Winter Bees (2018)
AUT 2018, 13min
Originalformat: Super8 bw & color
Sreeningformat: HD-Digital
English with the Option of German Subtitles
Realised with Funding by stadt wien & bka
Distribution by sixpackfilm
Concept & Camera: Josephine Ahnelt
Sound: Wolf-Maximilian Liebich
Editing: Maiko Endo
Graphics: Araki Koman
VIS National Competiton Special Mention
The Special Mention goes to a personal, atmospheric Documentary Film about living abroad. Illustrations, Super8 Images in color and black and white merge expertly. The Audio adds another Layer of Meaning to the Movie. Asking big questions regarding our Life and Purpose. Winter Bees by Josephine Ahnelt is an outstanding Film - associative as well as inspiring.
Screening Selection:
2.6.2018 VIS-Festival, Vienna, Austria
15.1.2019 Max Ophüls Preis, Saarbrücken, Germany
5.2.2019 Cinema Next Special, Topkino Vienna, Austria
Catalogtext sixpackfilm:
Film as means of self-interrogation: Josephine Ahnelt lived 13 months in Japan. In Winter Bees, she speaks over the course of 13 chapters on a very personal level about her life and work in a foreign country with its unfamiliar culture.

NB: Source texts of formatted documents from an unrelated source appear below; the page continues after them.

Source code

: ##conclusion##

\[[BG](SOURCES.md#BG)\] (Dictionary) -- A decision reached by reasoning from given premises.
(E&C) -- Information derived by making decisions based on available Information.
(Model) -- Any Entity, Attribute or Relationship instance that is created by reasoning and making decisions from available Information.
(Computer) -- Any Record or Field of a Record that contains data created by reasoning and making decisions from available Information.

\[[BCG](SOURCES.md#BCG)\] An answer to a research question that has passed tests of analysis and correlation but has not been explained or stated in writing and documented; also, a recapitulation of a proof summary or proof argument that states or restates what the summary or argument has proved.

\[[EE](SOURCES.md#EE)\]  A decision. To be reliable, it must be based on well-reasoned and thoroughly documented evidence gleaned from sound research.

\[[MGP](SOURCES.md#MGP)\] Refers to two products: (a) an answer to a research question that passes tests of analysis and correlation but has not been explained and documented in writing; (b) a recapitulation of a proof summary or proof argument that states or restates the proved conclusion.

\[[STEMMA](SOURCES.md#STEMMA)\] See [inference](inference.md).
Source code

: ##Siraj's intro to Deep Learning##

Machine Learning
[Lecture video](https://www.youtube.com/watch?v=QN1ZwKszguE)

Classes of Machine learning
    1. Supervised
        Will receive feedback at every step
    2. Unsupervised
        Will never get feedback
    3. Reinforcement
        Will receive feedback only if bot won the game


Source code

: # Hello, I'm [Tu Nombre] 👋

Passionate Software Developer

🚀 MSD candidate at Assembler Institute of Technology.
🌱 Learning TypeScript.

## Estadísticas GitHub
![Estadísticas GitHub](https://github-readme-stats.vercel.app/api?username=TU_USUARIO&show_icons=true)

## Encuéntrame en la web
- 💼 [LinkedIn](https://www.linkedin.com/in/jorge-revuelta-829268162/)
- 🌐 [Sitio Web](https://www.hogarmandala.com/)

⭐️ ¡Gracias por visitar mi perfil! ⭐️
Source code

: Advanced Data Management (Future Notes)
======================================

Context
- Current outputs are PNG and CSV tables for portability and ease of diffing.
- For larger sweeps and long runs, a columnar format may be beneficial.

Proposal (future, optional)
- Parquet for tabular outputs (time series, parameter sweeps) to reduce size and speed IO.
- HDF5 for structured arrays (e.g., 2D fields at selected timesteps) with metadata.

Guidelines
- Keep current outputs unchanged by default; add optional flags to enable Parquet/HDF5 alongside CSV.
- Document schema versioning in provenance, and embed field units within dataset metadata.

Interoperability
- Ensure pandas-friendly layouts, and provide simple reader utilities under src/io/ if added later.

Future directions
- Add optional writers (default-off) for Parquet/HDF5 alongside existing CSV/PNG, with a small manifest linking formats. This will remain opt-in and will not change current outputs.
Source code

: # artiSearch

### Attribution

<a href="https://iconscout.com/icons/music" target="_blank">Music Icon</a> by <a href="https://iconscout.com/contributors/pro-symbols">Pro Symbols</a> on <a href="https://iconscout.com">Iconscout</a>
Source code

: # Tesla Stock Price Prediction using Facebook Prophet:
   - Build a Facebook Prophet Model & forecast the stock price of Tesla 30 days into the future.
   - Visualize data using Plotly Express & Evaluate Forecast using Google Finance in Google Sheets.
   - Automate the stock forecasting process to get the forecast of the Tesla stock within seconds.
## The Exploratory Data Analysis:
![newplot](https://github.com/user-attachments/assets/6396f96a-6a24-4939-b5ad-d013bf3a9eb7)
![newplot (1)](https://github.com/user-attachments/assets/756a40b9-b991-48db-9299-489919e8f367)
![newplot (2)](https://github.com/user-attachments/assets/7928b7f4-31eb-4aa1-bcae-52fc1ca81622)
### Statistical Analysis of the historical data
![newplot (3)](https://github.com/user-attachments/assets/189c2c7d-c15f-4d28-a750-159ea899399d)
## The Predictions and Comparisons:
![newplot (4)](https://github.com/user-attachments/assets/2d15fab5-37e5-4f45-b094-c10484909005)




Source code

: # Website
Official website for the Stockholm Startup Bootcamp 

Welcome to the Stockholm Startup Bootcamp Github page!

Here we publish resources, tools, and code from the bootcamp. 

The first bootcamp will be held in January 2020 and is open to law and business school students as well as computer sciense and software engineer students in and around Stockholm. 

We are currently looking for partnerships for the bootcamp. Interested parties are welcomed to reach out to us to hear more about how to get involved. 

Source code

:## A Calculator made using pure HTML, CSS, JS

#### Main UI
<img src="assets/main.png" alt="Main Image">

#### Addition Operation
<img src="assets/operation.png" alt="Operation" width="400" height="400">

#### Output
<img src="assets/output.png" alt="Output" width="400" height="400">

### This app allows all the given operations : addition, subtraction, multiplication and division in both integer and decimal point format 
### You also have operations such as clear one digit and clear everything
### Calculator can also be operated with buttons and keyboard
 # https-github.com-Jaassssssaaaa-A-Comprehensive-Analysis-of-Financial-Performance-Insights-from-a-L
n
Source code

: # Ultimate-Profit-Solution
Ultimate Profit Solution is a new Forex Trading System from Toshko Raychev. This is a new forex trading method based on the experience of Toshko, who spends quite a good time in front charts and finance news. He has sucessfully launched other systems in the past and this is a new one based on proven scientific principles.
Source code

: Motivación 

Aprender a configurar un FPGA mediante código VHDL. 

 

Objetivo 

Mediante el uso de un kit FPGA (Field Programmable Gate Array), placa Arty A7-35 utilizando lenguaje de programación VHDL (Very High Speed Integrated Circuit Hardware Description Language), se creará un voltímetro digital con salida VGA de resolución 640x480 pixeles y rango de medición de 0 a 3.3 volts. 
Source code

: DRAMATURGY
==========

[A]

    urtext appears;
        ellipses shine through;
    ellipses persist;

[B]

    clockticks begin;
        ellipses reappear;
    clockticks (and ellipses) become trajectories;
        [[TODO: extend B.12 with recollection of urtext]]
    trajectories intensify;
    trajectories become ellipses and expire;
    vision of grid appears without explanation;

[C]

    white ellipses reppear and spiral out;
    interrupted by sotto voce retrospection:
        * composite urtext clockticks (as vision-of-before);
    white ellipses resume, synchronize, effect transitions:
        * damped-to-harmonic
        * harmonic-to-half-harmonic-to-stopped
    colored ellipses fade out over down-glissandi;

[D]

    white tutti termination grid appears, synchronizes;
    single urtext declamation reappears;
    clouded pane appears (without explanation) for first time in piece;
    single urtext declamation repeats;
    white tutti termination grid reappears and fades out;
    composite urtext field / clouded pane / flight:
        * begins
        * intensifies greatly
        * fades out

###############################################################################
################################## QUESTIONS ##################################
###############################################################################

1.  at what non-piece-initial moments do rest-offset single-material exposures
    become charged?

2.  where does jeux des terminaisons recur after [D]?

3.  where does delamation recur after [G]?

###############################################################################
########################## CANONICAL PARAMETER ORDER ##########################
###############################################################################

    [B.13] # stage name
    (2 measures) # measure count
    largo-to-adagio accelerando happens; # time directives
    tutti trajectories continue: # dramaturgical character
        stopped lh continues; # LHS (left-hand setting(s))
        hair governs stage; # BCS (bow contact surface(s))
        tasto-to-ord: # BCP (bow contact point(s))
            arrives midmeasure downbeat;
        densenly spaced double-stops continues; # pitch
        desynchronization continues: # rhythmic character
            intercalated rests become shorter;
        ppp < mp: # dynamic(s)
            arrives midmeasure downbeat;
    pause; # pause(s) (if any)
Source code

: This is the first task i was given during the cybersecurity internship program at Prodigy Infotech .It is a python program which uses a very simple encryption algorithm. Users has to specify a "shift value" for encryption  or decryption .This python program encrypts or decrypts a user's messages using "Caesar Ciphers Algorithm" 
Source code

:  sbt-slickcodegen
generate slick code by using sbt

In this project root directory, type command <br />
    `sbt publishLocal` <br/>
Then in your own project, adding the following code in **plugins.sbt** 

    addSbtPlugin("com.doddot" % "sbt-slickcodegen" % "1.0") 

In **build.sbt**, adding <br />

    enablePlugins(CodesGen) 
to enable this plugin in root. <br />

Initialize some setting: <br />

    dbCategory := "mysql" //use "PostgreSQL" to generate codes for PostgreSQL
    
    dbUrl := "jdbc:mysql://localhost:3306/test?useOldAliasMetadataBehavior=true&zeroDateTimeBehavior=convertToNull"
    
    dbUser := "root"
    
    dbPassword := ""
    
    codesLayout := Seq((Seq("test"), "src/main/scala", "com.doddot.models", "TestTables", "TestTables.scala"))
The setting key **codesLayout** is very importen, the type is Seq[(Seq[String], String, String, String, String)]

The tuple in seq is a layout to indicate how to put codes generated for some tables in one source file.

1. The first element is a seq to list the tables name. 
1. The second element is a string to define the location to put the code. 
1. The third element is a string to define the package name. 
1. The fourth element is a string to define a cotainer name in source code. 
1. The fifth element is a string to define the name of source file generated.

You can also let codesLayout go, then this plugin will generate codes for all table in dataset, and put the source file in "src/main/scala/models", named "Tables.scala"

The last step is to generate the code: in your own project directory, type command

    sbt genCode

The soundtrack plays back a Skype conversation between two women and is reminiscent of a therapy setting – one of the women is the filmmaker herself. They talk about romantic troubles, psychological states, and discuss the artist´s work on the film we are watching.
The interdependence of life and art threads through their conversations. How does one deal with the vulnerability that arises from being unwilling to compromise and revealing oneself to an audience? What influence does life have on artmaking and which parts of private life become the object of artistic examination? The film´s imagery relates to the spoken word on an associative level, showing everyday scenes and people – mainly in black and white, with occasional flashes of motifs in color. The materiality of Super 8 establishes a special sense of intimacy to what is being filmed, reminiscent of home movies – it is as if these are images of family. Children at play are often seen and people smiling into the camera, street scenes, urban landscapes and nature. In certain moments, the filmmaker shows herself. At one point she cries, at another she looks into the camera held by a child. A toying with the filmic gaze and the refusal to be seen continually emerges, and can be read as a commentary on the customs of a country in which feelings and affection are not publicly displayed.
The 13 chapters are indicated by filigree drawings in black on white, of people and things organized into lines like letters or graphic characters – like diary entries in pictures: an alphabet of questions and doubts, the high and low points of a certain stage in the filmmaker´s life.